Sine function is described as

$$
f(x) = A \sin \left( \frac{2 \pi}{B} x + C \right) + D
$$

Here $A$ refers to the amplitude, $B$ refers to the period, $C$ refers to the phase, and $D$ refers to the vertical shift of this function. Frequency $f = \frac{1}{B}$.

In [None]:
period = 128
x = np.linspace(0,128,1000)
y = np.sin((2*np.pi/period) * x)
plt.figure(figsize=(5,5))
plt.plot(x, y)
plt.title(f'Sine wave of period {period}')

## Positional encoding

In [None]:
p = np.arange(8)
print(p)

### Using binary vectors

Let's consider the problem of encoding positions as binary vectors.  To represent 8 positions, we need three bits.  

0 = 000  
1 = 001  
2 = 010  
3 = 011  
4 = 100  
5 = 101  
6 = 110  
7 = 111

Notice something else also.  Bit one, flips from 0 to 1 once.  Bit two, flips from 0 to 1 twice.  Bit three flips from 0 to 1 four times.  The problem of this encoding scheme is that it is discrete.  Also that it isn't immediately obvious how to compute distances between two positions.  We will use sine functions to create a continuous representation.  An added benefit of using sine functions is that we do not need to restrict ourselves to 0s and 1s.  Sine functions varies smoothly between -1 to 1. 

Below lets assume that we will use only two sine functions to encode 8 positions shown above.  In one period a sine function goes from 0 to 1 to 0 to -1 and back to 0.  This suggests that at least on sine function should have a period that is twice the number of positions that we intend to store.  So, if we intend to store 8 positions, we need atleast one sine wave of period 16.

### Using sin functions

In [None]:
# When using sine functions of periods 8 and 4

period1 = 8
period2 = 4

def f(x, period):
    return np.sin(2*np.pi*x/period)

x = np.linspace(0, 16, 1000)

plt.plot(x, f(x, period1))
plt.plot(x, f(x, period2))

You will notice that both curves meet at 4 and then again at 8, and so on.  This suggests that positions 0, 4, 8, will look the same. 

In [None]:
# When using sine functions of periods 8 and 4

period1 = 16
period2 = 8

def f(x, period):
    return np.sin(2*np.pi*x/period)

x = np.linspace(0, 16, 1000)

plt.plot(x, f(x, period1))
plt.plot(x, f(x, period2))

### Frequency/period considerations

Now both curves meet at 8, 16 and so on.  This suggests that the positon for location 0, 8, 16, and so on, will be the same.

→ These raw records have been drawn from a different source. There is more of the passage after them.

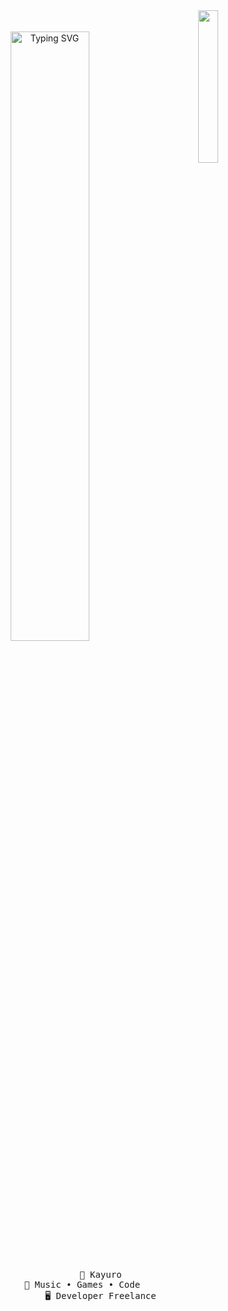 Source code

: <div align="center">
  <img src="https://imgur.com/aUJzy09.png" width="25%" align="right" />
  <br></br>
  <a href="https://git.io/typing-svg"><img src="https://readme-typing-svg.herokuapp.com?font=Paytone+One&size=30&pause=400&color=F74949&center=true&random=false&width=435&lines=French+developer;16+years+old;Kayuro" alt="Typing SVG" width="50%" /> </a>
  <br></br>
<pre>
    👑 Kayuro
    💫 Music • Games • Code       
    🖥️ Developer Freelance
</pre>

  <a href="">
  </a> 
  <img src="https://visitcount.itsvg.in/api?id=kayuro&icon=0&color=0" alt="" />

</div>
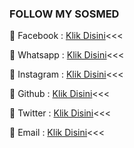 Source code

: ### FOLLOW MY SOSMED ###

🌟 Facebook : [Klik Disini](https://Facebook.com/legend.alvino)<<<

🌟 Whatsapp : [Klik Disini](https://wa.me/6283114500777)<<<

🌟 Instagram : [Klik Disini](https://instagram.com/silsillaa_)<<<

🌟 Github : [Klik Disini](https://github.com/Al-Vino)<<<

🌟 Twitter : [Klik Disini](https://mobile.twitter.com/AdjAlvino)<<<

🌟 Email : [Klik Disini](https://gmail.com/alvinoadj22)<<<
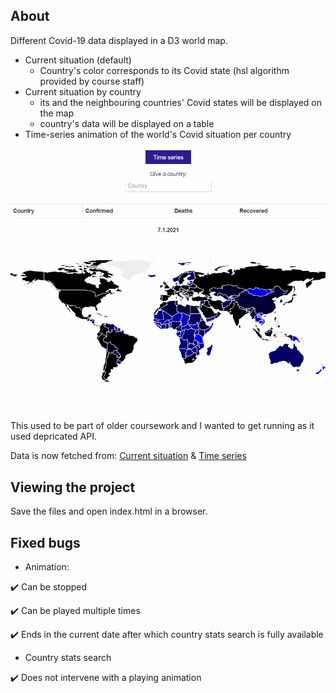 ## About

Different Covid-19 data displayed in a D3 world map.
- Current situation (default)
  - Country's color corresponds to its Covid state (hsl algorithm provided by course staff)
- Current situation by country
  - its and the neighbouring countries' Covid states will be displayed on the map
  - country's data will be displayed on a table
- Time-series animation of the world's Covid situation per country 

![Covid-19 Demo](demo/covid-demo.gif)

This used to be part of older coursework and I wanted to get running as it used depricated API.

Data is now fetched from:
[Current situation](https://covid2019-api.herokuapp.com/docs) &
[Time series](https://github.com/pomber/covid19)


## Viewing the project

Save the files and open index.html in a browser.

## Fixed bugs

- Animation:

:heavy_check_mark: Can be stopped

:heavy_check_mark: Can be played multiple times

:heavy_check_mark: Ends in the current date after which country stats search is fully available

- Country stats search

:heavy_check_mark: Does not intervene with a playing animation
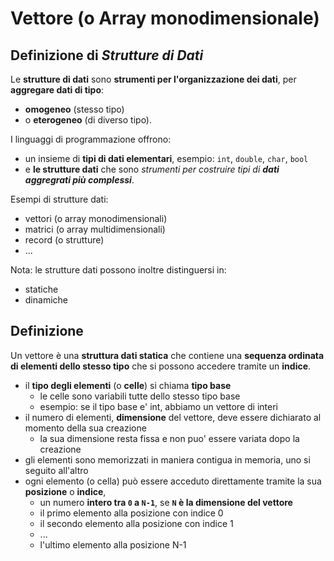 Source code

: # Vettore (o Array monodimensionale)

## Definizione di _Strutture di Dati_
Le **strutture di dati** sono **strumenti per l'organizzazione dei dati**,
per **aggregare dati di tipo**:
* **omogeneo** (stesso tipo)
* o **eterogeneo** (di diverso tipo). 

I linguaggi di programmazione offrono:
* un insieme di **tipi di dati elementari**, esempio: `int`, `double`, `char`, `bool` 
* e **le strutture dati** che sono *strumenti per costruire tipi di **dati aggregrati più complessi***. 

Esempi di strutture dati: 
* vettori (o array monodimensionali)
* matrici (o array multidimensionali)
* record (o strutture)
* ...

Nota: le strutture dati possono inoltre distinguersi in:
* statiche
* dinamiche

## Definizione
Un vettore è una **struttura dati statica** che contiene una **sequenza ordinata di elementi dello stesso tipo**
che si possono accedere tramite un **indice**.

* il **tipo degli elementi** (o **celle**) si chiama **tipo base** 
  * le celle sono variabili tutte dello stesso tipo base
  * esempio: se il tipo base e' int, abbiamo un vettore di interi
* il numero di elementi, **dimensione** del vettore, deve essere dichiarato al momento della sua creazione
  * la sua dimensione resta fissa e non puo' essere variata dopo la creazione 
* gli elementi sono memorizzati in maniera contigua in memoria, uno si seguito all'altro
* ogni elemento (o cella) può essere acceduto direttamente tramite la sua **posizione** o **indice**,
  * un numero **intero tra `0` a `N-1`**, se **`N` è la dimensione del vettore**
  * il primo elemento alla posizione con indice 0
  * il secondo elemento alla posizione con indice 1
  * ...
  * l'ultimo elemento alla posizione N-1


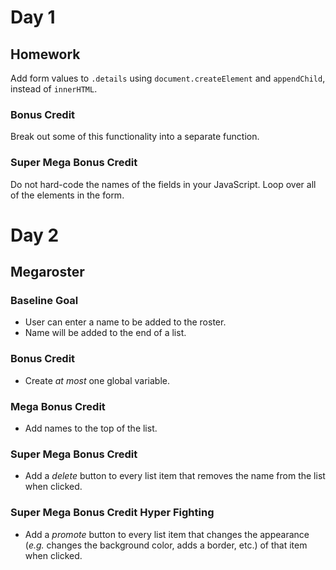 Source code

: # Day 1

## Homework

Add form values to `.details` using `document.createElement` and `appendChild`, instead of `innerHTML`.

### Bonus Credit

Break out some of this functionality into a separate function.

### Super Mega Bonus Credit

Do not hard-code the names of the fields in your JavaScript. Loop over all of the elements in the form.

# Day 2

## Megaroster

### Baseline Goal

* User can enter a name to be added to the roster.
* Name will be added to the end of a list.

### Bonus Credit

* Create _at most_ one global variable.

### Mega Bonus Credit

* Add names to the top of the list.

### Super Mega Bonus Credit

* Add a _delete_ button to every list item that removes the name from the list when clicked.

### Super Mega Bonus Credit Hyper Fighting

* Add a _promote_ button to every list item that changes the appearance (_e.g._ changes the background color, adds a border, etc.) of that item when clicked.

So, when you use sine function to encode positions, you should use at least one sine function of period that is twice the number of locations that you plan to encode, i.e., if you plan to encode $n$ locations, at least one sine function should have period equal to $2n$.

In [None]:
# Say we want to encode positions from 0 to 7, so 8 positions in total

n = 1280
period1 = 128 # Set this to 8 or 16 to see of position 0 is mapped to position 4.  Confirming our intuition above.
num_sines = 2

periods = period1/(2**np.arange(num_sines))
print(periods[::-1])

freqs = 2*np.pi/periods
print(freqs[::-1])

pos = np.arange(n)
#print(pos)

enc = np.sin(pos.reshape(-1,1)*freqs.reshape(1,-1))
#print(enc)

# From stackoverflow

phi = np.linspace(0, 2*np.pi, n)
x = np.sin(phi)
y = np.cos(phi)
rgb_cycle = np.vstack((               # Three sinusoids
    .5*(1.+np.cos(phi          )),    # scaled to [0,1]
    .5*(1.+np.cos(phi+2*np.pi/3)),    # 120° phase shifted.
    .5*(1.+np.cos(phi-2*np.pi/3)))).T # Shape = (60,3)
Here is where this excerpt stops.